One major goal of the pilot experience includes the formation of a UNYCC working group that is trained in, and adopts, TIG’s strategy of sharing resources to benefit participating institutions beyond what could be achieved individually. Additionally, as a result of this pilot experience, these colleges and universities will have developed the capacity to diminish the impact of significant events in higher education environments.

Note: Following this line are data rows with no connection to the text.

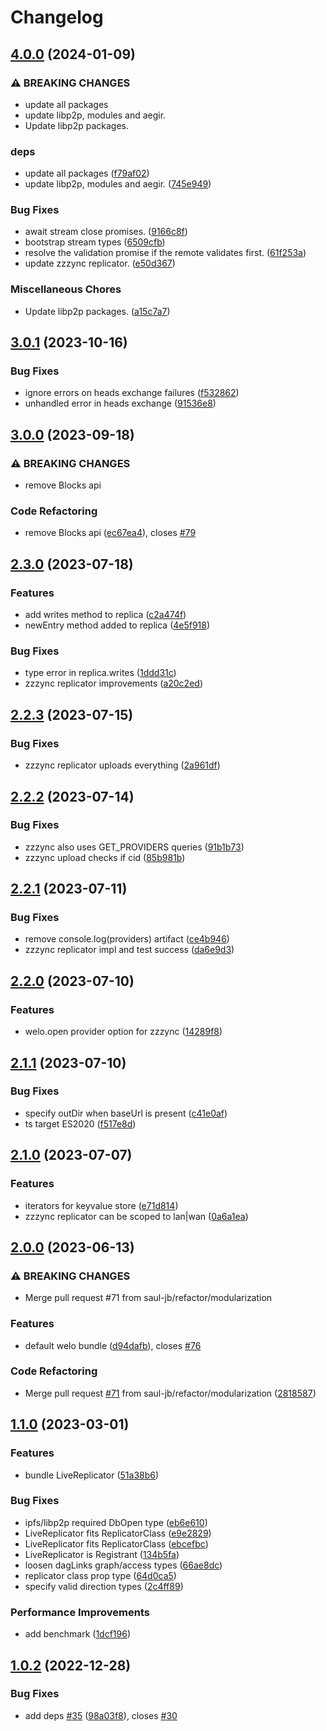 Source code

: # Changelog

## [4.0.0](https://github.com/hldb/welo/compare/v3.0.1...v4.0.0) (2024-01-09)


### ⚠ BREAKING CHANGES

* update all packages
* update libp2p, modules and aegir.
* Update libp2p packages.

### deps

* update all packages ([f79af02](https://github.com/hldb/welo/commit/f79af024e5cbbfb3de3f267d265b9328f9afd078))
* update libp2p, modules and aegir. ([745e949](https://github.com/hldb/welo/commit/745e9490090c9bf778e928f9fd80bf9e620f9b8f))


### Bug Fixes

* await stream close promises. ([9166c8f](https://github.com/hldb/welo/commit/9166c8f1d1c8c1be54cb46039ad6890dd3ef7b30))
* bootstrap stream types ([6509cfb](https://github.com/hldb/welo/commit/6509cfbd82f2f31e5b117c711030a7a777d13429))
* resolve the validation promise if the remote validates first. ([61f253a](https://github.com/hldb/welo/commit/61f253a8a96aaf3aa38904aa5f78f1600650639c))
* update zzzync replicator. ([e50d367](https://github.com/hldb/welo/commit/e50d3671b47aaeef74e9b9227708eecff24679f3))


### Miscellaneous Chores

* Update libp2p packages. ([a15c7a7](https://github.com/hldb/welo/commit/a15c7a75fa60f07cc31c8c256b81479cc3daecad))

## [3.0.1](https://github.com/hldb/welo/compare/v3.0.0...v3.0.1) (2023-10-16)


### Bug Fixes

* ignore errors on heads exchange failures ([f532862](https://github.com/hldb/welo/commit/f53286287d4725b06250028088ea7fa216e5e78b))
* unhandled error in heads exchange ([91536e8](https://github.com/hldb/welo/commit/91536e821a4e8162ab8a28a887f637f1bfa1c34a))

## [3.0.0](https://github.com/hldb/welo/compare/v2.3.0...v3.0.0) (2023-09-18)


### ⚠ BREAKING CHANGES

* remove Blocks api

### Code Refactoring

* remove Blocks api ([ec67ea4](https://github.com/hldb/welo/commit/ec67ea4a1be8fb5cf937d2a718717131ecf257f8)), closes [#79](https://github.com/hldb/welo/issues/79)

## [2.3.0](https://github.com/hldb/welo/compare/v2.2.3...v2.3.0) (2023-07-18)


### Features

* add writes method to replica ([c2a474f](https://github.com/hldb/welo/commit/c2a474f6617da42d9b6dac43f7b45c28a6eff2b6))
* newEntry method added to replica ([4e5f918](https://github.com/hldb/welo/commit/4e5f918f274980435120ce5a384d465d56dcef38))


### Bug Fixes

* type error in replica.writes ([1ddd31c](https://github.com/hldb/welo/commit/1ddd31cdb9ddfed9712f7e8240defd75f982d756))
* zzzync replicator improvements ([a20c2ed](https://github.com/hldb/welo/commit/a20c2edf2d5cf804a3d9e350d36445267ffc7148))

## [2.2.3](https://github.com/hldb/welo/compare/v2.2.2...v2.2.3) (2023-07-15)


### Bug Fixes

* zzzync replicator uploads everything ([2a961df](https://github.com/hldb/welo/commit/2a961df0cae9f6c84c6e2c0ba4ebefd9896ed09d))

## [2.2.2](https://github.com/hldb/welo/compare/v2.2.1...v2.2.2) (2023-07-14)


### Bug Fixes

* zzzync also uses GET_PROVIDERS queries ([91b1b73](https://github.com/hldb/welo/commit/91b1b733e8c378ecb178527be339b20cbfe6d8f2))
* zzzync upload checks if cid ([85b981b](https://github.com/hldb/welo/commit/85b981bf135460b540725986dc70c9da41398457))

## [2.2.1](https://github.com/hldb/welo/compare/v2.2.0...v2.2.1) (2023-07-11)


### Bug Fixes

* remove console.log(providers) artifact ([ce4b946](https://github.com/hldb/welo/commit/ce4b946474fb2e9c22f16a1fee3f7b42ae5d8ee8))
* zzzync replicator impl and test success ([da6e9d3](https://github.com/hldb/welo/commit/da6e9d317cb024c5e21a3b62c97b0647b86e4380))

## [2.2.0](https://github.com/hldb/welo/compare/v2.1.1...v2.2.0) (2023-07-10)


### Features

* welo.open provider option for zzzync ([14289f8](https://github.com/hldb/welo/commit/14289f8aa46a998a3960e158ae0e0409695bbc23))

## [2.1.1](https://github.com/hldb/welo/compare/v2.1.0...v2.1.1) (2023-07-10)


### Bug Fixes

* specify outDir when baseUrl is present ([c41e0af](https://github.com/hldb/welo/commit/c41e0af94336f67e1813ac26de8920c983081ce4))
* ts target ES2020 ([f517e8d](https://github.com/hldb/welo/commit/f517e8d6f31df493fa75eee9d42aea639bcbe830))

## [2.1.0](https://github.com/hldb/welo/compare/v2.0.0...v2.1.0) (2023-07-07)


### Features

* iterators for keyvalue store ([e71d814](https://github.com/hldb/welo/commit/e71d8146a23258e562dd5f44897878fbb4e99264))
* zzzync replicator can be scoped to lan|wan ([0a6a1ea](https://github.com/hldb/welo/commit/0a6a1ea216bb2807f8f0a889a9e38431d2cefa89))

## [2.0.0](https://github.com/hldb/welo/compare/v1.1.0...v2.0.0) (2023-06-13)


### ⚠ BREAKING CHANGES

* Merge pull request #71 from saul-jb/refactor/modularization

### Features

* default welo bundle ([d94dafb](https://github.com/hldb/welo/commit/d94dafb8ff880bdb5c42400fa1a309c43900b5d1)), closes [#76](https://github.com/hldb/welo/issues/76)


### Code Refactoring

* Merge pull request [#71](https://github.com/hldb/welo/issues/71) from saul-jb/refactor/modularization ([2818587](https://github.com/hldb/welo/commit/2818587ef756d767963ba7e46233f2c99ee1234f))

## [1.1.0](https://github.com/hldb/welo/compare/v1.0.2...v1.1.0) (2023-03-01)


### Features

* bundle LiveReplicator ([51a38b6](https://github.com/hldb/welo/commit/51a38b67dc6288cafaf58835388116b121a1f14d))


### Bug Fixes

* ipfs/libp2p required DbOpen type ([eb6e610](https://github.com/hldb/welo/commit/eb6e610bb1c080f051a86218db7c582fdcbe11f5))
* LiveReplicator fits ReplicatorClass ([e9e2829](https://github.com/hldb/welo/commit/e9e282971d389cb76dd8ada766ec6020ecf81f2e))
* LiveReplicator fits ReplicatorClass ([ebcefbc](https://github.com/hldb/welo/commit/ebcefbcca6ad08ef437f4a19014e447d1dcb308e))
* LiveReplicator is Registrant ([134b5fa](https://github.com/hldb/welo/commit/134b5fa4bb0a9d83b7d9b2f4bd5e399f24414b84))
* loosen dagLinks graph/access types ([66ae8dc](https://github.com/hldb/welo/commit/66ae8dcd56946ac79b1afe0f8f05132f4ef50262))
* replicator class prop type ([64d0ca5](https://github.com/hldb/welo/commit/64d0ca519ae40e3f9f0db57dd316cbc242a5e6ef))
* specify valid direction types ([2c4ff89](https://github.com/hldb/welo/commit/2c4ff89dc865ff0ccfc98a40ff16cce240300026))


### Performance Improvements

* add benchmark ([1dcf196](https://github.com/hldb/welo/commit/1dcf196ab28a3469fb0e6ad487067d6b55257fc2))

## [1.0.2](https://github.com/hldb/welo/compare/v1.0.1...v1.0.2) (2022-12-28)


### Bug Fixes

* add deps [#35](https://github.com/hldb/welo/issues/35) ([98a03f8](https://github.com/hldb/welo/commit/98a03f8d8ecf1802ee3b2ce2833e428c817e92fc)), closes [#30](https://github.com/hldb/welo/issues/30)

To participate, each college and university designated a team of up to 10 professionals who participated in a 40-hour training series that includes evidence-based crisis response skills. Six Elmira College employees attended and the inaugural higher ed group finished training this summer. The TIG approach is based on a trauma-informed response model that teaches the participants how to be aware of trauma, illness, and grief on a larger scale. The modules include grief and loss, trauma, suicide risk and intervention, chronic and acute illness, school violence, TIG implementation, and critical incident stress management. For more information, visit

"It has been great to take the content and information learned from the TIG training and be able to implement the model into our campus,” said Jaime Panos M.S. ’18, Assistant Dean of Students at Elmira College. “The Residence Life team has been able to implement a new debrief model for all of our resident assistants and professional staff members after handling traumatic and stressful situations on campus. And the team of administrators who attended the training continues to look for more ways we can implement this training to better support our student population."